Event marks Lincoln statue’s century on campus
For a century, the statue of President Abraham Lincoln has watched over Bascom Hill.
Those 100 years will be marked by a ceremony sponsored by the Wisconsin Abraham Lincoln Bicentennial Commission at noon on Wednesday, Sept. 16.
UW-Madison Chancellor Biddy Martin, the 1st Brigade Band and a number of Lincoln enthusiasts will gather at the iconic statue to mark its centennial and the bicentennial of Lincoln’s birth.
“It’s a unique opportunity to learn something significant about President Lincoln, about his relationship to the University of Wisconsin–Madison and about the role that he played in a variety of ways in the development of the campus,” says Jim Hoyt, an emeritus journalism professor and a member of the Wisconsin Lincoln Bicentennial Commission and 1st Brigade Band.
John Skilton, chair of the state’s bicentennial commission, and Hoyt will speak during the program, which will also include Ron Knaus of the Sons of Union Civil War Veterans, the group that donated the Gettysburg Address plaque beside the entrance to Bascom Hall in 1937.
The 1st Brigade Band, a recreation of an actual Wisconsin Civil War band, will perform 15 minutes before the event and immediately after.
Lincoln signed the Morrill Land Grant College Act in 1862, legislation inspired by a broad educational reform movement in America that allowed designated universities to expand their curriculum beyond traditional scientific and classical studies.

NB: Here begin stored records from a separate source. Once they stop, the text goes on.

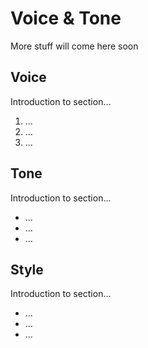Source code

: # Voice & Tone

More stuff will come here soon

## Voice

Introduction to section…

1. …
2. …
3. …

## Tone

Introduction to section…

- …
- …
- …

## Style

Introduction to section…

- …
- …
- …
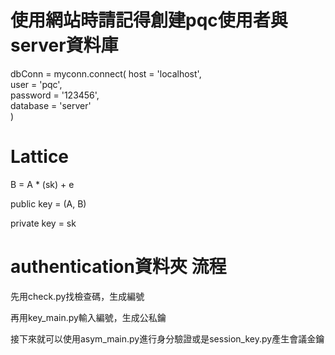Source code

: # 使用網站時請記得創建pqc使用者與server資料庫
dbConn = myconn.connect(
    host = 'localhost',   
    user = 'pqc',         
    password = '123456',  
    database = 'server'   
)

# Lattice
B = A * (sk) + e

public key = (A, B)

private key = sk

# authentication資料夾 流程
先用check.py找檢查碼，生成編號

再用key_main.py輸入編號，生成公私鑰

接下來就可以使用asym_main.py進行身分驗證或是session_key.py產生會議金鑰

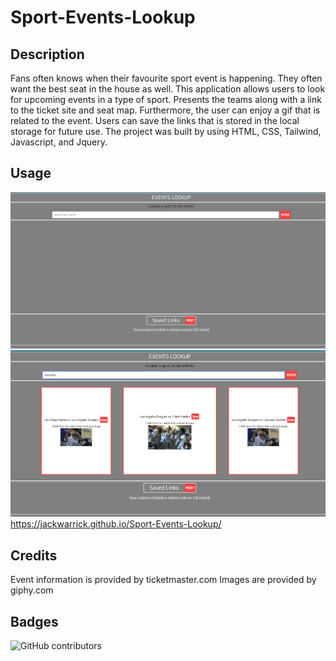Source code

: # Sport-Events-Lookup

## Description
Fans often knows when their favourite sport event is happening. They often want the best seat in the house as well. This application allows users to look for upcoming events in a type of sport. Presents the teams along with a link to the ticket site and seat map. Furthermore, the user can enjoy a gif that is related to the event. Users can save the links that is stored in the local storage for future use. 
The project was built by using HTML, CSS, Tailwind, Javascript, and Jquery.

## Usage
![Alt text](/assets/images/startscreen.png)
![Alt text](/assets/images/searchscreen.png)
https://jackwarrick.github.io/Sport-Events-Lookup/


## Credits
Event information is provided by ticketmaster.com
Images are provided by giphy.com

## Badges
<img alt="GitHub contributors" src="https://img.shields.io/github/contributors/jackWarrick/Sport-Events-Lookup">
   
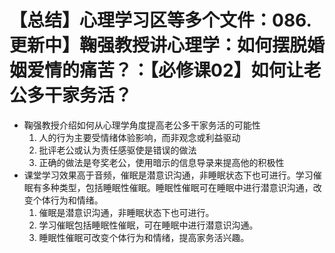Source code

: # 【总结】心理学习区等多个文件：086.更新中】鞠强教授讲心理学：如何摆脱婚姻爱情的痛苦？：【必修课02】如何让老公多干家务活？

-   鞠强教授介绍如何从心理学角度提高老公多干家务活的可能性
    1.  人的行为主要受情绪体验影响，而非观念或利益驱动
    2.  批评老公或认为责任感驱使是错误的做法
    3.  正确的做法是夸奖老公，使用暗示的信息导录来提高他的积极性
-   课堂学习效果高于音频，催眠是潜意识沟通，非睡眠状态下也可进行。学习催眠有多种类型，包括睡眠性催眠。睡眠性催眠可在睡眠中进行潜意识沟通，改变个体行为和情绪。
    1.  催眠是潜意识沟通，非睡眠状态下也可进行。
    2.  学习催眠包括睡眠性催眠，可在睡眠中进行潜意识沟通。
    3.  睡眠性催眠可改变个体行为和情绪，提高家务活兴趣。
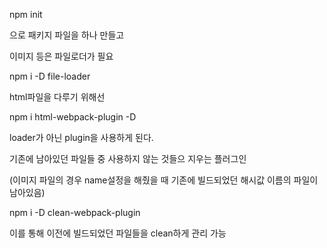 npm init

으로 패키지 파일을 하나 만들고





이미지 등은 파일로더가 필요

npm i -D file-loader





html파일을 다루기 위해선

npm i html-webpack-plugin -D

loader가 아닌 plugin을 사용하게 된다.



기존에 남아있던 파일들 중 사용하지 않는 것들으 지우는 플러그인

(이미지 파일의 경우 name설정을 해줬을 때 기존에 빌드되었던 해시값 이름의 파일이 남아있음)

npm i -D clean-webpack-plugin

이를 통해 이전에 빌드되었던 파일들을 clean하게 관리 가능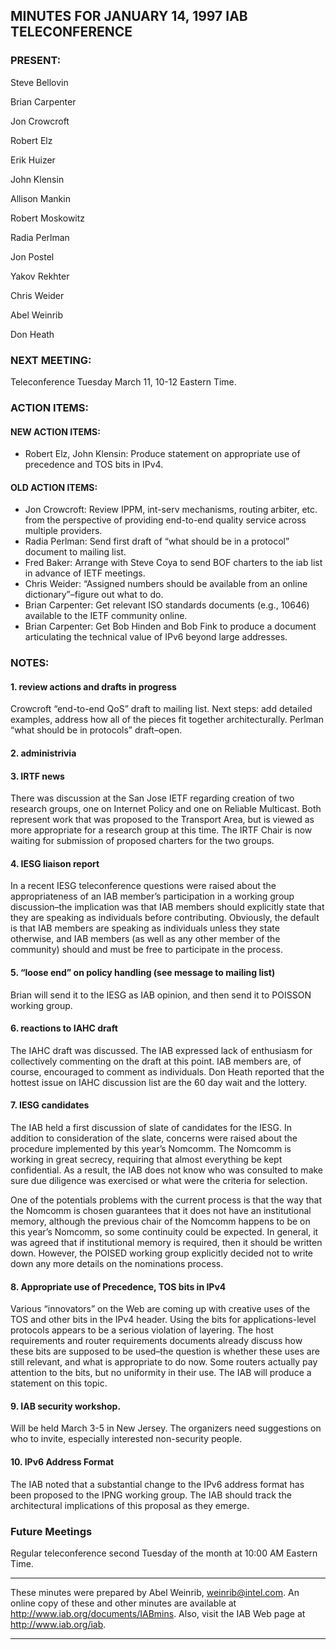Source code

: 
MINUTES FOR JANUARY 14, 1997 IAB TELECONFERENCE
-----------------------------------------------


### PRESENT:



 Steve Bellovin  

 Brian Carpenter  

 Jon Crowcroft  

 Robert Elz  

 Erik Huizer  

 John Klensin  

 Allison Mankin  

 Robert Moskowitz  

 Radia Perlman  

 Jon Postel  

 Yakov Rekhter  

 Chris Weider  

 Abel Weinrib  

Don Heath

### NEXT MEETING:



Teleconference Tuesday March 11, 10-12 Eastern Time.


### ACTION ITEMS:


#### NEW ACTION ITEMS:

+ Robert Elz, John Klensin: Produce statement on appropriate use of precedence and TOS bits in IPv4.

#### OLD ACTION ITEMS:

+ Jon Crowcroft: Review IPPM, int-serv mechanisms, routing arbiter, etc. from the perspective of providing end-to-end quality service across multiple providers.
+ Radia Perlman: Send first draft of “what should be in a protocol” document to mailing list.
+ Fred Baker: Arrange with Steve Coya to send BOF charters to the iab list in advance of IETF meetings.
+ Chris Weider: “Assigned numbers should be available from an online dictionary”–figure out what to do.
+ Brian Carpenter: Get relevant ISO standards documents (e.g., 10646) available to the IETF community online.
+ Brian Carpenter: Get Bob Hinden and Bob Fink to produce a document articulating the technical value of IPv6 beyond large addresses.


### NOTES:


#### 1. review actions and drafts in progress


Crowcroft “end-to-end QoS” draft to mailing list. Next steps: add detailed examples, address how all of the pieces fit together architecturally. Perlman “what should be in protocols” draft–open.

#### 2. administrivia


#### 3. IRTF news


There was discussion at the San Jose IETF regarding creation of two research groups, one on Internet Policy and one on Reliable Multicast. Both represent work that was proposed to the Transport Area, but is viewed as more appropriate for a research group at this time. The IRTF Chair is now waiting for submission of proposed charters for the two groups.

#### 4. IESG liaison report


In a recent IESG teleconference questions were raised about the appropriateness of an IAB member’s participation in a working group discussion–the implication was that IAB members should explicitly state that they are speaking as individuals before contributing. Obviously, the default is that IAB members are speaking as individuals unless they state otherwise, and IAB members (as well as any other member of the community) should and must be free to participate in the process.

#### 5. “loose end” on policy handling (see message to mailing list)


Brian will send it to the IESG as IAB opinion, and then send it to POISSON working group.

#### 6. reactions to IAHC draft


The IAHC draft was discussed. The IAB expressed lack of enthusiasm for collectively commenting on the draft at this point. IAB members are, of course, encouraged to comment as individuals.
 Don Heath reported that the hottest issue on IAHC discussion list are the 60 day wait and the lottery. 


#### 7. IESG candidates


The IAB held a first discussion of slate of candidates for the IESG.
 In addition to consideration of the slate, concerns were raised about the procedure implemented by this year’s Nomcomm. The Nomcomm is working in great secrecy, requiring that almost everything be kept confidential. As a result, the IAB does not know who was consulted to make sure due diligence was exercised or what were the criteria for selection. 


 One of the potentials problems with the current process is that the way that the Nomcomm is chosen guarantees that it does not have an institutional memory, although the previous chair of the Nomcomm happens to be on this year’s Nomcomm, so some continuity could be expected. In general, it was agreed that if institutional memory is required, then it should be written down. However, the POISED working group explicitly decided not to write down any more details on the nominations process. 


#### 8. Appropriate use of Precedence, TOS bits in IPv4


Various “innovators” on the Web are coming up with creative uses of the TOS and other bits in the IPv4 header. Using the bits for applications-level protocols appears to be a serious violation of layering. The host requirements and router requirements documents already discuss how these bits are supposed to be used–the question is whether these uses are still relevant, and what is appropriate to do now. Some routers actually pay attention to the bits, but no uniformity in their use.
 The IAB will produce a statement on this topic. 


#### 9. IAB security workshop.


Will be held March 3-5 in New Jersey. The organizers need suggestions on who to invite, especially interested non-security people.

#### 10. IPv6 Address Format


The IAB noted that a substantial change to the IPv6 address format has been proposed to the IPNG working group. The IAB should track the architectural implications of this proposal as they emerge.


### Future Meetings



Regular teleconference second Tuesday of the month at 10:00 AM Eastern Time.




---


These minutes were prepared by Abel Weinrib, weinrib@intel.com. An online copy of these and other minutes are available at http://www.iab.org/documents/IABmins. Also, visit the IAB Web page at http://www.iab.org/iab.




---


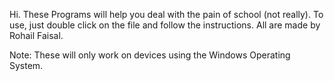 Hi. These Programs will help you deal with the pain of school (not really). To use, just double click on the file and follow the instructions. All are made by Rohail Faisal.




Note: These will only work on devices using the Windows Operating System.
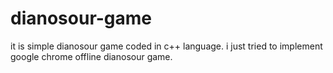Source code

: 
# dianosour-game
it is simple dianosour game coded in c++ language. 
i just tried to implement google chrome offline dianosour game.





































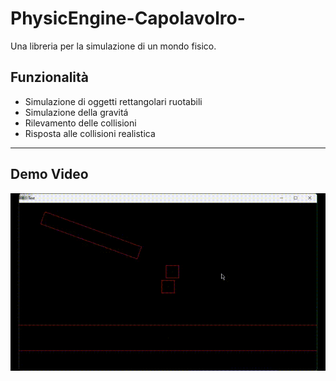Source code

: # PhysicEngine-Capolavolro-

Una libreria per la simulazione di un mondo fisico.

## Funzionalità

- Simulazione di oggetti rettangolari ruotabili
- Simulazione della gravitá
- Rilevamento delle collisioni
- Risposta alle collisioni realistica

---

## Demo Video

![GIF del video](test.gif)
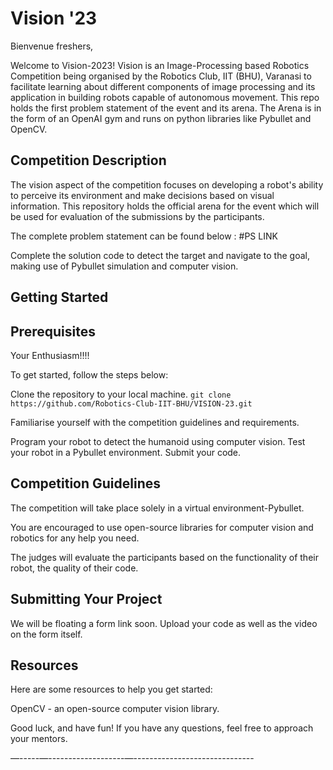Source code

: # Vision '23
Bienvenue freshers,

Welcome to Vision-2023! Vision is an Image-Processing based Robotics Competition being organised by the Robotics Club, IIT (BHU), Varanasi to facilitate learning about different components of image processing and its application in building robots capable of autonomous movement. This repo holds the first problem statement of the event and its arena. The Arena is in the form of an OpenAI gym and runs on python libraries like Pybullet and OpenCV.

## Competition Description


The vision aspect of the competition focuses on developing a robot's ability to perceive its environment and make decisions based on visual information.
This repository holds the official arena for the event which will be used for evaluation of the submissions by the participants. 

The complete problem statement can be found below :
#PS LINK

Complete the solution code to detect the target and navigate to the goal, making use of Pybullet simulation and computer vision.


## Getting Started

## Prerequisites

Your Enthusiasm!!!!

To get started, follow the steps below:

Clone the repository to your local machine.
` git clone https://github.com/Robotics-Club-IIT-BHU/VISION-23.git `

Familiarise yourself with the competition guidelines and requirements.

Program your robot to detect the humanoid using computer vision.
Test your robot in a Pybullet environment.
Submit your code.



## Competition Guidelines

The competition will take place solely in a virtual environment-Pybullet.

You are encouraged to use open-source libraries for computer vision and robotics for any help you need.

The judges will evaluate the participants based on the functionality of their robot, the quality of their code.


## Submitting Your Project

We will be floating a form link soon. Upload your code as well as the video on the form itself.


## Resources
Here are some resources to help you get started:

OpenCV - an open-source computer vision library.

Good luck, and have fun! If you have any questions, feel free to approach your mentors.




—-----—-------------------—------------------------------
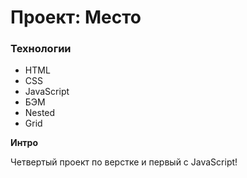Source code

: # Проект: Место

### Технологии

* HTML
* CSS
* JavaScript
* БЭМ
* Nested 
* Grid

**Интро**

Четвертый проект по верстке и первый с JavaScript!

The university’s College of Agricultural and Life Sciences, College of Engineering, Cooperative Extension Service and the Reserve Officer Training Corps (ROTC) programs can trace their origins to the Morrill Act of 1862 and subsequent additions to this legislation.
The act provided each state with the means to sell federal land to generate an endowment to create programs that would teach practical skills in agriculture and engineering, which was then referred to as mechanic arts.
The act also called for the teaching of “military tactics,” in response to the need for an expanded officer corps at the beginning of the Civil War.
It wasn’t until 1866 that Wisconsin officially declared UW–Madison as its recipient of the land grant. The university purchased an additional 195 acres of land to the west of Bascom Hill to establish the University Experimental Farm at less than $28,000.
Soon after, apple orchards and vineyards were established on Observatory Hill and the first professor of agriculture and chemistry was hired. Later, research on the farm improved varieties of wheat, oats, barley and corn.
“If another college or university in Wisconsin had been designated as the land-grant institute, Madison would look very different today,” says Daniel Einstein, program manager with Facilities, Planning and Management.
The Lincoln statue is a duplicate of the statue located in Lincoln’s native town of Hodgenville, Ky.
UW-Madison alumnus Richard Lloyd Jones worked with the sculptor, Adolph. A. Weinman, to cast an exact copy of the original statue for the university campus.
The Lincoln statue was first unveiled in 1909, a century after Lincoln’s birth. Ten years later, the statue was re-located from its original position between North and South halls to its current site in front of Bascom Hall.
To mark the anniversary, Milwaukee art conservator Cricket Harbeck power washed and waxed the statue to get rid of surface deposits from air pollutants, grit and bird droppings.
Harbeck also cleaned and preserved the Gettysburg Address plaque and the sifting-and-winnowing plaque that flank the main entrance to Bascom Hall. Hoyt and Skilton funded the cleaning.
This was Lincoln’s first detailed sprucing up in a decade.
“He looks 100 percent better,” Hoyt says. “It was a project well worth doing.”